The data is pretty clear that a truly random sample can indeed be representative of a larger population if the sample size is large enough. The larger the sample size, the more accurate the results (i.e. the smaller the margin of error). Any objective test for statistical significance shows that a sample size of 1,000 or 2,000 can be representative of 319 million with a reasonable margin of error. I would expect that virtually every statistician agrees on the power of random sampling. Aggregate polling has a great track record in predicting the results of elections, particularly when they're just before an election.
You can do a test yourself to gauge the power of random sampling. Let's say I am about to flip a coin 319 million times. Pretending we don't know the ratio of heads to tails in a coin flip, how many coin flips would you have to do in order to have a satisfactory random sample to figure out the likely result of my 319 million coin flips? The answer isn't even close to 319 million.
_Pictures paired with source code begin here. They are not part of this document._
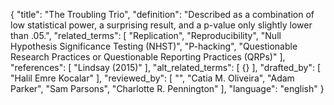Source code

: {
  "title": "The Troubling Trio",
  "definition": "Described as a combination of low statistical power, a surprising result, and a p-value only slightly lower than .05.",
  "related_terms": [
    "Replication",
    "Reproducibility",
    "Null Hypothesis Significance Testing (NHST)",
    "P-hacking",
    "Questionable Research Practices or Questionable Reporting Practices (QRPs)"
  ],
  "references": [
    "Lindsay (2015)"
  ],
  "alt_related_terms": [
    {}
  ],
  "drafted_by": [
    "Halil Emre Kocalar"
  ],
  "reviewed_by": [
    "",
    "Catia M. Oliveira",
    "Adam Parker",
    "Sam Parsons",
    "Charlotte R. Pennington"
  ],
  "language": "english"
}
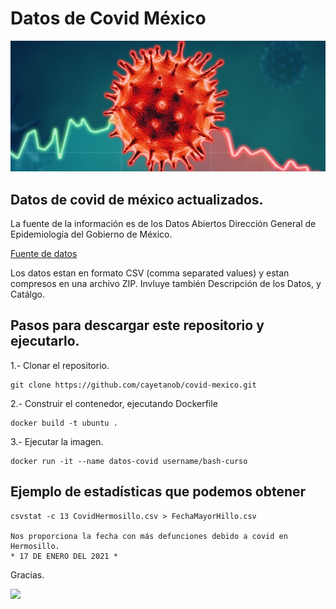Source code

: # Datos de Covid México

<img src="covid-mexico.jpg">

## Datos de covid de méxico actualizados.


La fuente de la información es de los Datos Abiertos Dirección General de Epidemiología del Gobierno de México.

[Fuente de datos](https://www.gob.mx/salud/documentos/datos-abiertos-152127)

Los datos estan en formato CSV (comma separated values) y estan compresos en una archivo ZIP.
Invluye también Descripción de los Datos, y Catálgo.

## Pasos para descargar este repositorio y ejecutarlo. 

1.- Clonar el repositorio.

    git clone https://github.com/cayetanob/covid-mexico.git
    
2.- Construir el contenedor, ejecutando Dockerfile

    docker build -t ubuntu .
    
3.- Ejecutar la imagen.   

    docker run -it --name datos-covid username/bash-curso


## Ejemplo de estadísticas que podemos obtener

    csvstat -c 13 CovidHermosillo.csv > FechaMayorHillo.csv
    
    Nos proporciona la fecha con más defunciones debido a covid en Hermosillo.
    * 17 DE ENERO DEL 2021 * 
    



Gracias.

<img src="https://octodex.github.com/images/yaktocat.png" width="200">



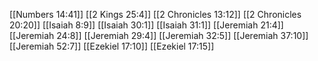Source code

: [[Numbers 14:41]]
[[2 Kings 25:4]]
[[2 Chronicles 13:12]]
[[2 Chronicles 20:20]]
[[Isaiah 8:9]]
[[Isaiah 30:1]]
[[Isaiah 31:1]]
[[Jeremiah 21:4]]
[[Jeremiah 24:8]]
[[Jeremiah 29:4]]
[[Jeremiah 32:5]]
[[Jeremiah 37:10]]
[[Jeremiah 52:7]]
[[Ezekiel 17:10]]
[[Ezekiel 17:15]]
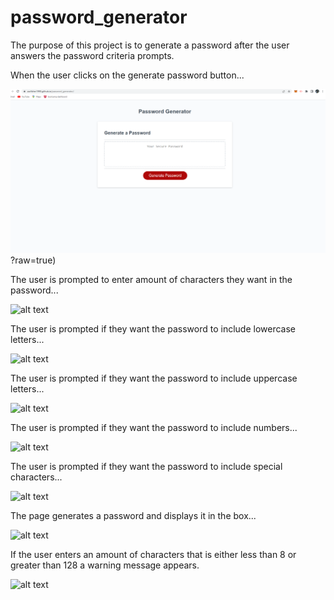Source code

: # password_generator

The purpose of this project is to generate a password after the user answers the password criteria prompts.

When the user clicks on the generate password button...

![alt text](https://github.com/zacfisher1990/password_generator/blob/main/screen1.png)?raw=true)


The user is prompted to enter amount of characters they want in the password...

![alt text](http://url/to/img.png)

The user is prompted if they want the password to include lowercase letters...

![alt text](http://url/to/img.png)

The user is prompted if they want the password to include uppercase letters...

![alt text](http://url/to/img.png)

The user is prompted if they want the password to include numbers...

![alt text](http://url/to/img.png)

The user is prompted if they want the password to include special characters...

![alt text](http://url/to/img.png)

The page generates a password and displays it in the box...

![alt text](http://url/to/img.png)

If the user enters an amount of characters that is either less than 8 or greater than 128 a warning message appears.

![alt text](http://url/to/img.png)

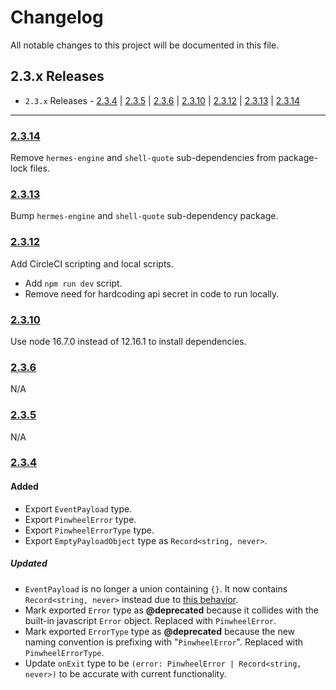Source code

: # Changelog

All notable changes to this project will be documented in this file.

## 2.3.x Releases

- `2.3.x` Releases - [2.3.4](#234) | [2.3.5](#235) | [2.3.6](#236) | [2.3.10](#2310) | [2.3.12](#2312) | [2.3.13](#2313) | [2.3.14](#2314)

---

### [2.3.14](https://github.com/underdog-tech/react-native-pinwheel/releases/tag/2.3.14)

Remove `hermes-engine` and `shell-quote` sub-dependencies from package-lock files.

### [2.3.13](https://github.com/underdog-tech/react-native-pinwheel/releases/tag/2.3.13)

Bump `hermes-engine` and `shell-quote` sub-dependency package.

### [2.3.12](https://github.com/underdog-tech/react-native-pinwheel/releases/tag/2.3.12)

Add CircleCI scripting and local scripts.
- Add `npm run dev` script.
- Remove need for hardcoding api secret in code to run locally.

### [2.3.10](https://github.com/underdog-tech/react-native-pinwheel/releases/tag/2.3.10)

Use node 16.7.0 instead of 12.16.1 to install dependencies.

### [2.3.6](https://github.com/underdog-tech/react-native-pinwheel/releases/tag/2.3.6)

N/A

### [2.3.5](https://github.com/underdog-tech/react-native-pinwheel/releases/tag/2.3.5)

N/A

### [2.3.4](https://github.com/underdog-tech/react-native-pinwheel/releases/tag/2.3.4)

#### Added

- Export `EventPayload` type.
- Export `PinwheelError` type.
- Export `PinwheelErrorType` type.
- Export `EmptyPayloadObject` type as `Record<string, never>`.

##### Updated

- `EventPayload` is no longer a union containing `{}`. It now contains `Record<string, never>` instead due to [this behavior](https://github.com/Microsoft/TypeScript/wiki/FAQ#why-are-all-types-assignable-to-empty-interfaces).
- Mark exported `Error` type as **@deprecated** because it collides with the built-in javascript `Error` object. Replaced with `PinwheelError`.
- Mark exported `ErrorType` type as **@deprecated** because the new naming convention is prefixing with "`PinwheelError`". Replaced with `PinwheelErrorType`.
- Update `onExit` type to be `(error: PinwheelError | Record<string, never>)` to be accurate with current functionality.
However, you do bring up a great point about how polls are very often treated as jerk-off material. A poll is only a snapshot in time (i.e. results may change wildly just as public opinion may change), and not all polls are created equal for the reasons I explained above. Therefore, it's easy for someone on one side of the political isle to engage in confirmation bias and only look at the polls that tell the story he or she wants to hear. If one cares more about what's true and less about what helps him or her sleep at night, it's important to look at careful aggregates and not focus too much on any single poll. Outliers will always exist in one direction or another for many reasons I've already outlined.
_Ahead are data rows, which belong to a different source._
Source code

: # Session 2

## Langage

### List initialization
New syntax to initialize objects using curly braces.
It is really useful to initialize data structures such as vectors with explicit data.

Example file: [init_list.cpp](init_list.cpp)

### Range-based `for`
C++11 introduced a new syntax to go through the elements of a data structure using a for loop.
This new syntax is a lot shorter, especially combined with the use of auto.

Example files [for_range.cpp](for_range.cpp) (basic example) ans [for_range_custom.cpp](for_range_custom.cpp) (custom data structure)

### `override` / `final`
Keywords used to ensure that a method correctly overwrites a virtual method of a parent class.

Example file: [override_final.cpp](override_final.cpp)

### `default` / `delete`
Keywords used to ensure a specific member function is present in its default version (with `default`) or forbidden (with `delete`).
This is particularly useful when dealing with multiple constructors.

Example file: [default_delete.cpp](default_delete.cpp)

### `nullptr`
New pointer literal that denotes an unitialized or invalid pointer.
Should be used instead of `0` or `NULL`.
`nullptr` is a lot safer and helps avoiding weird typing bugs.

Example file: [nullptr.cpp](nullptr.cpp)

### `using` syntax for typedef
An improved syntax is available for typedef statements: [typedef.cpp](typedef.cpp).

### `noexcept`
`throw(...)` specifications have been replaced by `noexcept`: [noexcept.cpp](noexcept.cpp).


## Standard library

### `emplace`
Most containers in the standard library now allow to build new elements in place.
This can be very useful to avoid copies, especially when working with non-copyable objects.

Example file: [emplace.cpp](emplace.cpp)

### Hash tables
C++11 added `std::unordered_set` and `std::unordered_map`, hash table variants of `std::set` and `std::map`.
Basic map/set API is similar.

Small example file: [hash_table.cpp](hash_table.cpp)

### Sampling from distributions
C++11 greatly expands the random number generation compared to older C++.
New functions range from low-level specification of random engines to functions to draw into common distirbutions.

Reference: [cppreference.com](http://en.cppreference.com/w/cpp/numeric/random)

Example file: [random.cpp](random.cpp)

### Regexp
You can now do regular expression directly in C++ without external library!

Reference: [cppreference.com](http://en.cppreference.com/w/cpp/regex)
For example, an Ipsos poll came out recently showing Secretary Clinton ahead of Donald Trump by three points. The poll's methodology was good, and it had a sample size of a whopping 2,434 likely voters. In summary, the poll did just about everything right. However, to say this means Clinton is ahead by 3 would be to ignore all the other polls before it. In a good aggregate that gives more weight to polls that were done recently, polls with higher samples sizes, and polls with good methodology, Clinton is actually ahead by about 1.9, not 3. What would be significant is if polls consistently started showing Clinton ahead by 3 again, and the aggregate number would reflect that. With an aggregate number, we're also dealing with many more thousands of people in the sample size.